(Saved data entries)

◆ ◆ ◆

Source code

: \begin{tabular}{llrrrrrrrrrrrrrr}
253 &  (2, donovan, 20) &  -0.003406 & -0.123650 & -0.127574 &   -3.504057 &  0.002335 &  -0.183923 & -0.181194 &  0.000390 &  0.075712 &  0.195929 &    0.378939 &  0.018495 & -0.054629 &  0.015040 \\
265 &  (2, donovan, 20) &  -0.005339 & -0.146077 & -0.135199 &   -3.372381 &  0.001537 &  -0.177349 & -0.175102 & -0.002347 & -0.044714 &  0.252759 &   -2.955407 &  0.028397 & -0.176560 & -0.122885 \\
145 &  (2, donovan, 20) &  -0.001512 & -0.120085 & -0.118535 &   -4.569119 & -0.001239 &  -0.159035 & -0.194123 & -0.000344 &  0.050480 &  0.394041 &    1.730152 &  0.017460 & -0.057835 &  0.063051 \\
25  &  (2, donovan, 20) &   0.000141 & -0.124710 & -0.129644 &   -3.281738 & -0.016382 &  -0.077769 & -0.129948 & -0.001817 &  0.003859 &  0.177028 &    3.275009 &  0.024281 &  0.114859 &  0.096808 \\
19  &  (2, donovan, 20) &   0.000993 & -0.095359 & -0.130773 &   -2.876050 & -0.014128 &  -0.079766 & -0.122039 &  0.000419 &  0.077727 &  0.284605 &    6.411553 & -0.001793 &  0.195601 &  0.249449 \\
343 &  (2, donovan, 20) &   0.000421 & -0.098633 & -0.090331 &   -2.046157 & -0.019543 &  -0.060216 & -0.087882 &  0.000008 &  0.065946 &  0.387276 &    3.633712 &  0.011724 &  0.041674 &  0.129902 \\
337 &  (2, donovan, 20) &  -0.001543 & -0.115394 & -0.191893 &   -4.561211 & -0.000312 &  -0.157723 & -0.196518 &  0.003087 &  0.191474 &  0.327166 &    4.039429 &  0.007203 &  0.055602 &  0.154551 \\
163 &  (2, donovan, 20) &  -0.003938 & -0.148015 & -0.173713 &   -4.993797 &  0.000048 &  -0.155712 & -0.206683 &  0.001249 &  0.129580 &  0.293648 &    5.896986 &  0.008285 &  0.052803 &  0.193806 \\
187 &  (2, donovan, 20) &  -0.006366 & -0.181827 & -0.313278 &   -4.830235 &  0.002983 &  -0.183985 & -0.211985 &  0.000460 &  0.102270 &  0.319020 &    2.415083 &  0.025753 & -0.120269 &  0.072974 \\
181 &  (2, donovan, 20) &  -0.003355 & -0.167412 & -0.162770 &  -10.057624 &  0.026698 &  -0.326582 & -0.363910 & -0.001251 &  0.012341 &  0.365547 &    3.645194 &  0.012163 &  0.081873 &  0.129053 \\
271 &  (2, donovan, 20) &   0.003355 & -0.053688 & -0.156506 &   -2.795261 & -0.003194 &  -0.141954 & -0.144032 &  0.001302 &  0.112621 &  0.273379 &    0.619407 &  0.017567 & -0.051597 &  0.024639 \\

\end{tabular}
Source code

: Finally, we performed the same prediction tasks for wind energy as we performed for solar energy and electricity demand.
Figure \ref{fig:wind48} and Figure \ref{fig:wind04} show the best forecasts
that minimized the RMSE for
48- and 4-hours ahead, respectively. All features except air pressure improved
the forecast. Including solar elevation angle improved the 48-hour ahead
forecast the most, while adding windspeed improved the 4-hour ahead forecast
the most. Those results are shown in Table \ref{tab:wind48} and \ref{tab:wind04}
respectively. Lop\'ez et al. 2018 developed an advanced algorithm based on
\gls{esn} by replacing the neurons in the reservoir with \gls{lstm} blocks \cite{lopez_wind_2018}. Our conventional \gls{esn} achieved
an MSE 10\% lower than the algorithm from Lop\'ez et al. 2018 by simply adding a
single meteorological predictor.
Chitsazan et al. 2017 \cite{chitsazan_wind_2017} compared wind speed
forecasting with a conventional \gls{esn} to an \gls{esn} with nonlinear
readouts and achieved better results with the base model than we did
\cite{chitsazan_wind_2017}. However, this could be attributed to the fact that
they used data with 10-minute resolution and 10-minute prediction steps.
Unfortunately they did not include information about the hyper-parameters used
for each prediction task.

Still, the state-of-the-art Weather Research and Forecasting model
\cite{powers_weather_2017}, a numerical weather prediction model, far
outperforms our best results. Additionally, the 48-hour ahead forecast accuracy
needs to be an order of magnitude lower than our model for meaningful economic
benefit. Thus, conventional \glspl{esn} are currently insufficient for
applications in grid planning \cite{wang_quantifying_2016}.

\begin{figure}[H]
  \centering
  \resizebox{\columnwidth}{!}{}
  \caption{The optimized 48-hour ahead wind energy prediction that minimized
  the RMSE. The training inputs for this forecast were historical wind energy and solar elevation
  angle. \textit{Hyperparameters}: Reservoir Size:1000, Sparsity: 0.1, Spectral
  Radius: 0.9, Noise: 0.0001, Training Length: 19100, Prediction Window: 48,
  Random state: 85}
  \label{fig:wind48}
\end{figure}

◆ ◆ ◆

## Exercise aim
Line by line, check the data above for the word "most" and state how many lines contain it. Give only the number.

## Result of the exercise
2